Data Type Comparison Rules in Oracle Database SQL Language Reference for information about how Oracle Database compares values within each data type

2.4 Oracle Database Support for JSON

Oracle Database support for JavaScript Object Notation (JSON) is designed to provide the best fit between the worlds of relational storage and querying JSON data, allowing relational and JSON queries to work well together. Oracle SQL/JSON support is closely aligned with the JSON support in the SQL Standard.

Oracle Database supports the JSON format as specified in ECMAScript edition 5.1.

See Also:

2.4.1 Support for RFC 8259: JSON Scalars

Starting with Release 21c, Oracle Database can support IETF RFC 8259, which allows a JSON document to contain only a JSON scalar value at top level. This support also means that functions that return JSON data can return scalar JSON values.

For this support, database initialization parameter compatible must be 20 or greater.

In database releases prior to 21c only IETF RFC 4627 was supported. It allows only a JSON object or array, not a scalar, at the top level of a JSON document. RFC 8259 support includes RFC 4627 support (and RFC 7159 support).

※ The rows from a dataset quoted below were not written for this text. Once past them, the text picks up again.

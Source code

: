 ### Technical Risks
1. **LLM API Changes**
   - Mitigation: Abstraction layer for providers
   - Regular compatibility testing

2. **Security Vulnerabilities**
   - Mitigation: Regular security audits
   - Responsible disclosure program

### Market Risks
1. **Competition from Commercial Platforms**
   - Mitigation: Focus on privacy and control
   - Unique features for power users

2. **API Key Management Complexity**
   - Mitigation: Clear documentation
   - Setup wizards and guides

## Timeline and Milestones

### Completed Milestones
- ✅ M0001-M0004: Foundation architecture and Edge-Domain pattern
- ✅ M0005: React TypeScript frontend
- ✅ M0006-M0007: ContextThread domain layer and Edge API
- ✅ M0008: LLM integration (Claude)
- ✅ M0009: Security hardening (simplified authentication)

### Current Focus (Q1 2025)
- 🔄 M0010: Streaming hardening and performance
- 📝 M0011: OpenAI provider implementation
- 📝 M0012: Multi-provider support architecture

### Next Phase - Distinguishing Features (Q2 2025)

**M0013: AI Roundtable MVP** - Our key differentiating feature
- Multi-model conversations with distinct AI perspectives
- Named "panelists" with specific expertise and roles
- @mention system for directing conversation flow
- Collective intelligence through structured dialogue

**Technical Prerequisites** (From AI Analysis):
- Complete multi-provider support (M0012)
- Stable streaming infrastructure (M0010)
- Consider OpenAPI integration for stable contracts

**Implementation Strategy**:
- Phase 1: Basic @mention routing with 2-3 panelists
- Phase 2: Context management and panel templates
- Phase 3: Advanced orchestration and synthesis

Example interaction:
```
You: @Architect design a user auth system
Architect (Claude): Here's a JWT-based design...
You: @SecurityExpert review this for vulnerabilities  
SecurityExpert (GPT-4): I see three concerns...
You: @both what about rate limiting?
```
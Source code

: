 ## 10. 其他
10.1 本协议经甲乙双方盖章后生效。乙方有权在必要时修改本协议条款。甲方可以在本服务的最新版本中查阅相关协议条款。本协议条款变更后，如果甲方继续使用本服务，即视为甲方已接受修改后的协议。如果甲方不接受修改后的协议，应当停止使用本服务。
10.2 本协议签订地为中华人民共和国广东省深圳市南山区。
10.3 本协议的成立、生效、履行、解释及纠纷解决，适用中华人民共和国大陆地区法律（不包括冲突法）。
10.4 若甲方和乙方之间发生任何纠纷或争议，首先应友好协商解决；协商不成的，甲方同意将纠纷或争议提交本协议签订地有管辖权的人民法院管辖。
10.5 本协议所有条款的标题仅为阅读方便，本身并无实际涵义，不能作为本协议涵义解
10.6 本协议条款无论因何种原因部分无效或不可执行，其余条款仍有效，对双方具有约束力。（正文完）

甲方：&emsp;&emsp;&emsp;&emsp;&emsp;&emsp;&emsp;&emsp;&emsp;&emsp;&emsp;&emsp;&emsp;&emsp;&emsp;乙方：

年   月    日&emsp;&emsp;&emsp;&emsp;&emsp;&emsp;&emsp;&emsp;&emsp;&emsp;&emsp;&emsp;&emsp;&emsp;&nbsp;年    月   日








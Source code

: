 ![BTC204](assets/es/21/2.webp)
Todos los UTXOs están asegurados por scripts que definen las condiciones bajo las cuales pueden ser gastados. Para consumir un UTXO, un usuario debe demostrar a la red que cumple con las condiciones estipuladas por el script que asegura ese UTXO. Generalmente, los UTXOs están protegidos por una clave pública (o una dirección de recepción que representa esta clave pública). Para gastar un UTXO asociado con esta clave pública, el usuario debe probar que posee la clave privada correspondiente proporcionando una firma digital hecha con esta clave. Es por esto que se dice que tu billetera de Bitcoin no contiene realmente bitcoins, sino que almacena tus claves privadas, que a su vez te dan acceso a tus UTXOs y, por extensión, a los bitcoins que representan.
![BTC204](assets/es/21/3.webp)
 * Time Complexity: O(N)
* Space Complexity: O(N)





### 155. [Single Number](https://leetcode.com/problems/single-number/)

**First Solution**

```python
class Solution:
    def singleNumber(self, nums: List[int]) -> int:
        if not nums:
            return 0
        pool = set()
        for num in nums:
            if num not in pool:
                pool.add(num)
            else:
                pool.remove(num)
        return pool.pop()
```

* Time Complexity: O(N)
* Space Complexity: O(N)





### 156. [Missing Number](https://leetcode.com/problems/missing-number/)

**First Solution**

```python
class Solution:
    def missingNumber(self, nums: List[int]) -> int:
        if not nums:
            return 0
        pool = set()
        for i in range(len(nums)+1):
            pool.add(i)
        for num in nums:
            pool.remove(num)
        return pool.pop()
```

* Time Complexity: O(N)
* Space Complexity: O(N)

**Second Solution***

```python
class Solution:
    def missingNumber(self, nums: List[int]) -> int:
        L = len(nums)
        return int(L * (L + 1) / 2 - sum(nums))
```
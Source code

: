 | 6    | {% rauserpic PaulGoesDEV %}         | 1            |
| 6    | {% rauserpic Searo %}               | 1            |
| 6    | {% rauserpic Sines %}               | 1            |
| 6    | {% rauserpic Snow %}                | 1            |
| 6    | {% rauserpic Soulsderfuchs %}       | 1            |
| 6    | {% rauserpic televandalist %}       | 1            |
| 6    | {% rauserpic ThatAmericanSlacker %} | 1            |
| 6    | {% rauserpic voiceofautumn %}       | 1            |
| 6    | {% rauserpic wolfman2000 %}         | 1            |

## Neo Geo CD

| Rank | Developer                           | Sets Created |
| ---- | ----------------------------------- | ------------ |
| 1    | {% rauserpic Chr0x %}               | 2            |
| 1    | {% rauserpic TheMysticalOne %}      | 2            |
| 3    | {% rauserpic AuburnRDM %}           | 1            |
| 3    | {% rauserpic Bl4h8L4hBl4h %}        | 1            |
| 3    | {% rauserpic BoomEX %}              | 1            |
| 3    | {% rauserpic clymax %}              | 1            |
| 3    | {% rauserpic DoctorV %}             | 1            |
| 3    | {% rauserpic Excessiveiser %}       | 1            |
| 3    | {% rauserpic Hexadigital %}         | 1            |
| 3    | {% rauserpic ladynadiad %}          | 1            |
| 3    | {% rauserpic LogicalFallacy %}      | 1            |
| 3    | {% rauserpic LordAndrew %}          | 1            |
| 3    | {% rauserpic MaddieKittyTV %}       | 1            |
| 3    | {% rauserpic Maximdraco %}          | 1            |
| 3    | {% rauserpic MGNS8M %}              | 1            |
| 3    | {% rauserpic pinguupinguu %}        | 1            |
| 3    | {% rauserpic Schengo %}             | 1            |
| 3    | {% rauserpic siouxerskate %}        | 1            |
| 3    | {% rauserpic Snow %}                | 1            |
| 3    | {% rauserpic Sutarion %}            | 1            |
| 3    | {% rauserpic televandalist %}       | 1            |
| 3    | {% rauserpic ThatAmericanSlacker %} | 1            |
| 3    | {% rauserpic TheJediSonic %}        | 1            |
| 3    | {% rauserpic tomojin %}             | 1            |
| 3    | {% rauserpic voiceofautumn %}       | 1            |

If parameter compatible is 20 or greater then JSON data, regardless of how it is stored, supports RFC 8259 by default. But for a given JSON column you can use an is json check constraint to exclude the insertion of documents there that have top-level JSON scalars (that is, support only RFC 4627, not RFC 8259), by specifying the new is json keywords DISALLOW SCALARS.

With parameter compatible 20 or greater you can also use keywords DISALLOW SCALARS with SQL/JSON function json_query (or with a json_table column that has json_query semantics) to specify that the return value must be a JSON object or array. Without these keywords a JSON scalar can be returned.

If parameter compatible is 20 or greater you can also use SQL data type JSON, its constructor JSON, and Oracle SQL function json_scalar. If compatible is less than 20 then an error is raised when you try to use them.

If compatible is 20 or greater you can nevertheless restrict some JSON data to not allow top-level scalars, by using keywords DISALLOW SCALARS. For example, you can use an is json check constraint with DISALLOW SCALARS to prevent the insertion of documents that have a top-level scalar JSON value.

WARNING:

If you change the value of parameter compatible to 20 or greater then you cannot later return it to a lower value.